*** EXERCISE MATERIALS ***

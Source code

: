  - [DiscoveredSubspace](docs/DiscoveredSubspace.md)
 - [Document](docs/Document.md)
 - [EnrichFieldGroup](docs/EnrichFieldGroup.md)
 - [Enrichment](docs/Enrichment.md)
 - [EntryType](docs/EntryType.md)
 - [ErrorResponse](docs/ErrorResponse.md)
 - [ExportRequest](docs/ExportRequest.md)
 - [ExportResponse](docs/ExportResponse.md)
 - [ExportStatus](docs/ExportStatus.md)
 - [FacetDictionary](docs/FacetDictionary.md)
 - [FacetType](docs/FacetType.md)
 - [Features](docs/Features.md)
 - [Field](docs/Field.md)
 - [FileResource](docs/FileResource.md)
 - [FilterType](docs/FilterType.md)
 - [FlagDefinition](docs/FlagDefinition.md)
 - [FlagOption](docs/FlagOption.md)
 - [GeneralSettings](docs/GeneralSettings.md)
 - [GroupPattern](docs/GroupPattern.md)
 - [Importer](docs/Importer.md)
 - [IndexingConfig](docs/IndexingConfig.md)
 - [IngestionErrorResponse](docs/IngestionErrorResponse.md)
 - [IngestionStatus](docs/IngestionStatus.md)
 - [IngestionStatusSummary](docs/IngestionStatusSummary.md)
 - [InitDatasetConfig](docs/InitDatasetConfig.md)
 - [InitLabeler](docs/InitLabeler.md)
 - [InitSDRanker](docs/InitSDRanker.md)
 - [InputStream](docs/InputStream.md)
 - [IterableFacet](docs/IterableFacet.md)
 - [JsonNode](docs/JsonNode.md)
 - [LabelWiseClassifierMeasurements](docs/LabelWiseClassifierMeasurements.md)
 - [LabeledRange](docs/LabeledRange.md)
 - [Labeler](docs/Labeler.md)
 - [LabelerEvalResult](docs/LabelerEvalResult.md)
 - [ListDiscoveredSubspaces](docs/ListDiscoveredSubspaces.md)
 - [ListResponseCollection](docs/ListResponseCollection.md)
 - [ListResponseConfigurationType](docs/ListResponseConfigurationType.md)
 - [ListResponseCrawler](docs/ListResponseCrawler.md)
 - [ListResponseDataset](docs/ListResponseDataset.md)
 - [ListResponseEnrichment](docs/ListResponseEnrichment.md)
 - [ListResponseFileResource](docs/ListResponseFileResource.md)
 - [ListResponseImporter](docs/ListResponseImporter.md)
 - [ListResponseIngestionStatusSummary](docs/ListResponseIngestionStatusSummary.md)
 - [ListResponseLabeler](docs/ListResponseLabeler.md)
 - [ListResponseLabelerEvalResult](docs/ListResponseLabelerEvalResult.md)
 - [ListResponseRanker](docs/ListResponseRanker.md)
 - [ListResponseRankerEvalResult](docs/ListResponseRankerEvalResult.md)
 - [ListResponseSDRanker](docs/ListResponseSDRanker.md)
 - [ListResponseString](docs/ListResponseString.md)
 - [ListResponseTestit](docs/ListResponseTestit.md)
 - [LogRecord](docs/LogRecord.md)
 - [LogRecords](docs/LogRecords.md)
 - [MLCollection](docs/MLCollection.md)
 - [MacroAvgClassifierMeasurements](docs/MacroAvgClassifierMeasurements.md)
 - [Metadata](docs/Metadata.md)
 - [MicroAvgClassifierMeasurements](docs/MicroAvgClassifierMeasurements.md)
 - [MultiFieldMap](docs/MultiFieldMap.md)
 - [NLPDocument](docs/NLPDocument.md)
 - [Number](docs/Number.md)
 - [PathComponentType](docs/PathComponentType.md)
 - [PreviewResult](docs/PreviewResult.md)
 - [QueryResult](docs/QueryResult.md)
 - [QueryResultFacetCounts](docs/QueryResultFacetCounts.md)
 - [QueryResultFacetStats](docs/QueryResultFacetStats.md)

***

DESCRIPTION OF THE TASK -
Emit an exact copy of the lines spanning the start of the records to the line containing "- [ExportRequest](docs/ExportRequest.md)", inclusive, and no other output.

WRITTEN ANSWER -
Source code

:  - [DiscoveredSubspace](docs/DiscoveredSubspace.md)
 - [Document](docs/Document.md)
 - [EnrichFieldGroup](docs/EnrichFieldGroup.md)
 - [Enrichment](docs/Enrichment.md)
 - [EntryType](docs/EntryType.md)
 - [ErrorResponse](docs/ErrorResponse.md)
 - [ExportRequest](docs/ExportRequest.md)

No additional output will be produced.